**EXERCISE REQUIREMENTS:**
Among the entries, find the lines with the string "матрицей" and report them.

**DATA FOR ANALYSIS:**
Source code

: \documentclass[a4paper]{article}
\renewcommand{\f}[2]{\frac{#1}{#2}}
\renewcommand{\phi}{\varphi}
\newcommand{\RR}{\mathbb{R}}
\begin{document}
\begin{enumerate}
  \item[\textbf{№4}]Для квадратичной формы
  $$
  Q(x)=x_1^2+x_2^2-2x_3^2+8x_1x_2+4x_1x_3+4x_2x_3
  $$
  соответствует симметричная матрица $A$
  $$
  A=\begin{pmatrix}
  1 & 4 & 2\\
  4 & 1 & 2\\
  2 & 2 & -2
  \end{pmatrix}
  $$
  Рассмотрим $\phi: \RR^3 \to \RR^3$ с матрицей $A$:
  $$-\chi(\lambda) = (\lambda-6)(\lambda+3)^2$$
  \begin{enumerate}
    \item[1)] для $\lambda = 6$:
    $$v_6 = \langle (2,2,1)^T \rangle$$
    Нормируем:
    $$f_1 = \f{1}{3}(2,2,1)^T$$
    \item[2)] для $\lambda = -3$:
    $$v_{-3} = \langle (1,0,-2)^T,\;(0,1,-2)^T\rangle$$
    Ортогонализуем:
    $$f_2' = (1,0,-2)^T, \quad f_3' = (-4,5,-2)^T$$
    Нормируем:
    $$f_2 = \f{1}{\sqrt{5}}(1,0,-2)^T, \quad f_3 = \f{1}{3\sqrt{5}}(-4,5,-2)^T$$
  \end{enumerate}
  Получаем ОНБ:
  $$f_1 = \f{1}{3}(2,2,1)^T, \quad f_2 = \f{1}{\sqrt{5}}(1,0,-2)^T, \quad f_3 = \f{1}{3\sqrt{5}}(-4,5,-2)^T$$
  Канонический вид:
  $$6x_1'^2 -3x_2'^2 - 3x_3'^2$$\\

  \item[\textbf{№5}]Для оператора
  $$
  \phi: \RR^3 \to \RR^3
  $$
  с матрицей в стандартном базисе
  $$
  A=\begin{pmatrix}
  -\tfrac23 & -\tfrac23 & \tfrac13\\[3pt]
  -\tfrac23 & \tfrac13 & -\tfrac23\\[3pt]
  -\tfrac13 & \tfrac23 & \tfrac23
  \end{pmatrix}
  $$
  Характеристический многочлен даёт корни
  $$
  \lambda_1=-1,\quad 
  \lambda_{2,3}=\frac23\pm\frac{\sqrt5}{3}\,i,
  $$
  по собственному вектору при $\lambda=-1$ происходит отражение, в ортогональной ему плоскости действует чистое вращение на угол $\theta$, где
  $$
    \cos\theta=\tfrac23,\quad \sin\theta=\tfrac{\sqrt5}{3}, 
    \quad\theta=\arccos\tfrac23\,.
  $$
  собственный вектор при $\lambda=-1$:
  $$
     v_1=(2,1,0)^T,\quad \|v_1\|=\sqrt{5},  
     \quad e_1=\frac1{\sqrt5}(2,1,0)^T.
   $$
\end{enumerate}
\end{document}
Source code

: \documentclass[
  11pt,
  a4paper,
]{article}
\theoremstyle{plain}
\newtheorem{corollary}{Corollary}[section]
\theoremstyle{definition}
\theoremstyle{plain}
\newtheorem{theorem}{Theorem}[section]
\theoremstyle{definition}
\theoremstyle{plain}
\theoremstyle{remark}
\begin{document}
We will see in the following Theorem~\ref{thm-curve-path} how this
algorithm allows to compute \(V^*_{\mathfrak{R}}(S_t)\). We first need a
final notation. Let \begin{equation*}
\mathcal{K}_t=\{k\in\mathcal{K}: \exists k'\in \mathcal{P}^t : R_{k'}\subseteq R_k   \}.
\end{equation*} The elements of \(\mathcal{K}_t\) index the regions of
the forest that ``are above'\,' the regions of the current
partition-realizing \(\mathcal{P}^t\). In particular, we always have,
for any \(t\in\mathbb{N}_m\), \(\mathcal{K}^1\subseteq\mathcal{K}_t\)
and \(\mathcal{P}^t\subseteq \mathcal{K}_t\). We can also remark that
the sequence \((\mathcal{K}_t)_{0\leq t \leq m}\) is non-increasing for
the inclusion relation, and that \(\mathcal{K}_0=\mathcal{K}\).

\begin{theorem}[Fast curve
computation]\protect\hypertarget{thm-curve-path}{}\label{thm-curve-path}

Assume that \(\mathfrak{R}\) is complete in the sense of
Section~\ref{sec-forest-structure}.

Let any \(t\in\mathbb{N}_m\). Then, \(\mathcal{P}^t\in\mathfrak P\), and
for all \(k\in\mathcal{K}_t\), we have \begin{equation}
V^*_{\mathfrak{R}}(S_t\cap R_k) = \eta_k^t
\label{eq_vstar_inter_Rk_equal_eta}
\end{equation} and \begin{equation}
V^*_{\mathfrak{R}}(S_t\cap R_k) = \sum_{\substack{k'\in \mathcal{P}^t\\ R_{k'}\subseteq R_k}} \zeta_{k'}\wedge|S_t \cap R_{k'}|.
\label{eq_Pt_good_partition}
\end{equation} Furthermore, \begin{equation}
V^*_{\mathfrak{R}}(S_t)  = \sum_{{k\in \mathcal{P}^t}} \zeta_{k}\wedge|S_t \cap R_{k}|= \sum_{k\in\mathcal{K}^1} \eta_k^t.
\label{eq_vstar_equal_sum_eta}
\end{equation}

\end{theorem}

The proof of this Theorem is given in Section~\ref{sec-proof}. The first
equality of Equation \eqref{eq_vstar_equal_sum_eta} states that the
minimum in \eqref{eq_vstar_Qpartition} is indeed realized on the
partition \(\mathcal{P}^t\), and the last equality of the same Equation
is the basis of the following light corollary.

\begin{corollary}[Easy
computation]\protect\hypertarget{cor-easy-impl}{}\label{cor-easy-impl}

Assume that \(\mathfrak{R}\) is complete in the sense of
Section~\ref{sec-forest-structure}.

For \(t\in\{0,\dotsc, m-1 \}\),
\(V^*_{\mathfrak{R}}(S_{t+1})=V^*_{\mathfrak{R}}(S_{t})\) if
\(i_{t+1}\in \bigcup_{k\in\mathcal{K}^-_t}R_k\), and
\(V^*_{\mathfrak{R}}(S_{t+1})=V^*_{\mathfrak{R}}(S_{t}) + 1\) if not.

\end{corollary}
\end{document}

**THE COMPLETED TASK:**
  Рассмотрим $\phi: \RR^3 \to \RR^3$ с матрицей $A$:
  с матрицей в стандартном базисе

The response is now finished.